Postby oleander » Mon Aug 22, 2016 6:32 pm

Hey, here's a subforum called "The Campfire" that I suppose is a good place to put this post.

On August 13, camped at Pinto Lake and about to leave for the climb to Blackrock Pass, we discovered a smoldering ground fire that had spread from someone's (very lame) firepit to a wide circle maybe 12 feet in diameter. There were no open flames, but the duff had mostly been incinerated to ash, and smoke was smoldering around the edges as the fire slowly spread. One edge of the fire had practically reached a stand of trees.

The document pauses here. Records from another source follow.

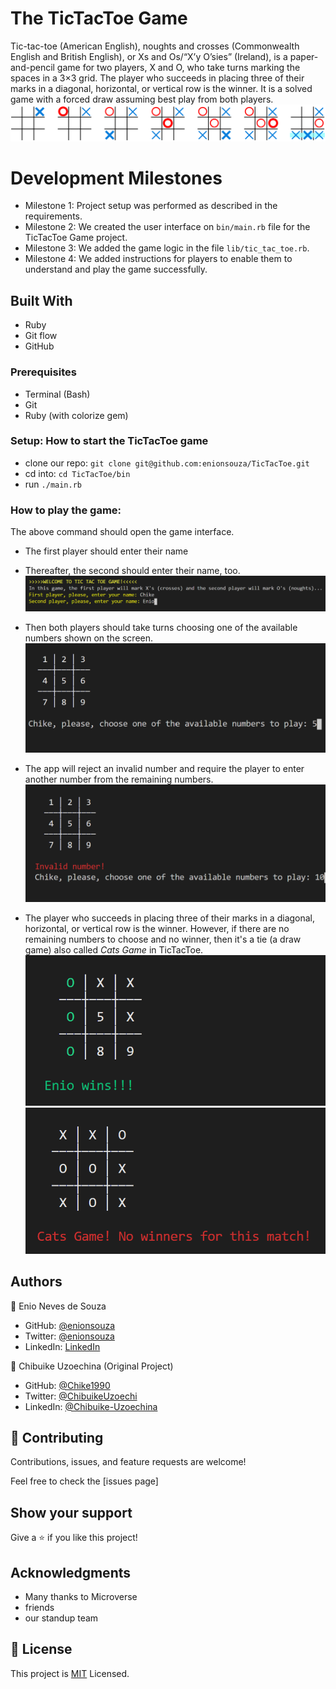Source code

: # The TicTacToe Game

Tic-tac-toe (American English), noughts and crosses (Commonwealth English and British English), or Xs and Os/“X’y O’sies” (Ireland), is a paper-and-pencil game for two players, X and O, who take turns marking the spaces in a 3×3 grid. The player who succeeds in placing three of their marks in a diagonal, horizontal, or vertical row is the winner. It is a solved game with a forced draw assuming best play from both players.
![Screenshot](img/Tic-tac-toe-game.png)
# Development Milestones

- Milestone 1: Project setup was performed as described in the requirements.
- Milestone 2: We created the user interface on `bin/main.rb` file for the TicTacToe Game project.
- Milestone 3: We added the game logic in the file `lib/tic_tac_toe.rb`.
- Milestone 4: We added instructions for players to enable them to understand and play the game successfully.


## Built With

- Ruby
- Git flow
- GitHub

### Prerequisites

- Terminal (Bash)
- Git
- Ruby (with colorize gem)

### Setup: How to start the TicTacToe game

- clone our repo: `git clone git@github.com:enionsouza/TicTacToe.git`
- cd into: `cd TicTacToe/bin`
- run `./main.rb`

### How to play the game:

The above command should open the game interface.
- The first player should enter their name
- Thereafter, the second should enter their name, too.
![Screenshot](img/Screenshot_00.png)

- Then both players should take turns choosing one of the available numbers shown on the screen.
![Screenshot](img/Screenshot_01.png)

- The app will reject an invalid number and require the player to enter another number from the remaining numbers.
![Screenshot](img/Screenshot_04.png)

- The player who succeeds in placing three of their marks in a diagonal, horizontal, or vertical row is the winner. However, if there are no remaining numbers to choose and no winner, then it's a tie (a draw game) also called *Cats Game* in TicTacToe.
![Screenshot](img/Screenshot_02.png)
![Screenshot](img/Screenshot_03.png)
## Authors

👤 Enio Neves de Souza

- GitHub: [@enionsouza](https://github.com/enionsouza)
- Twitter: [@enionsouza](https://twitter.com/enionsouza)
- LinkedIn: [LinkedIn](https://www.linkedin.com/in/enio-neves-de-souza/)

👤 Chibuike Uzoechina (Original Project)

- GitHub: [@Chike1990](https://github.com/Chike1990)
- Twitter: [@ChibuikeUzoechi](https://twitter.com/ChibuikeUzoechi)
- LinkedIn: [@Chibuike-Uzoechina](https://www.linkedin.com/in/chibuike-uzoechina-630857102)

## 🤝 Contributing

Contributions, issues, and feature requests are welcome!

Feel free to check the [issues page]

## Show your support

Give a ⭐️ if you like this project!

## Acknowledgments

- Many thanks to Microverse
- friends
- our standup team

## 📝 License

This project is [MIT](LICENSE) Licensed.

It took two of us more than an hour to put the fire out. The creek was only a 60-second walk away, and we had plenty of implements for water-carrying duties (a large bear canister and some pots), but...You have no idea just how DEEP these ground fires can get till you have been pouring and stirring, pouring and stirring over and over till your shoulders ache. They say ground fires can go deep and travel for days before re-igniting in a completely different location. After this experience, it is only too easy to picture exactly that scenario.

We did report it to the SEKI. Did not hear back regarding any follow-up.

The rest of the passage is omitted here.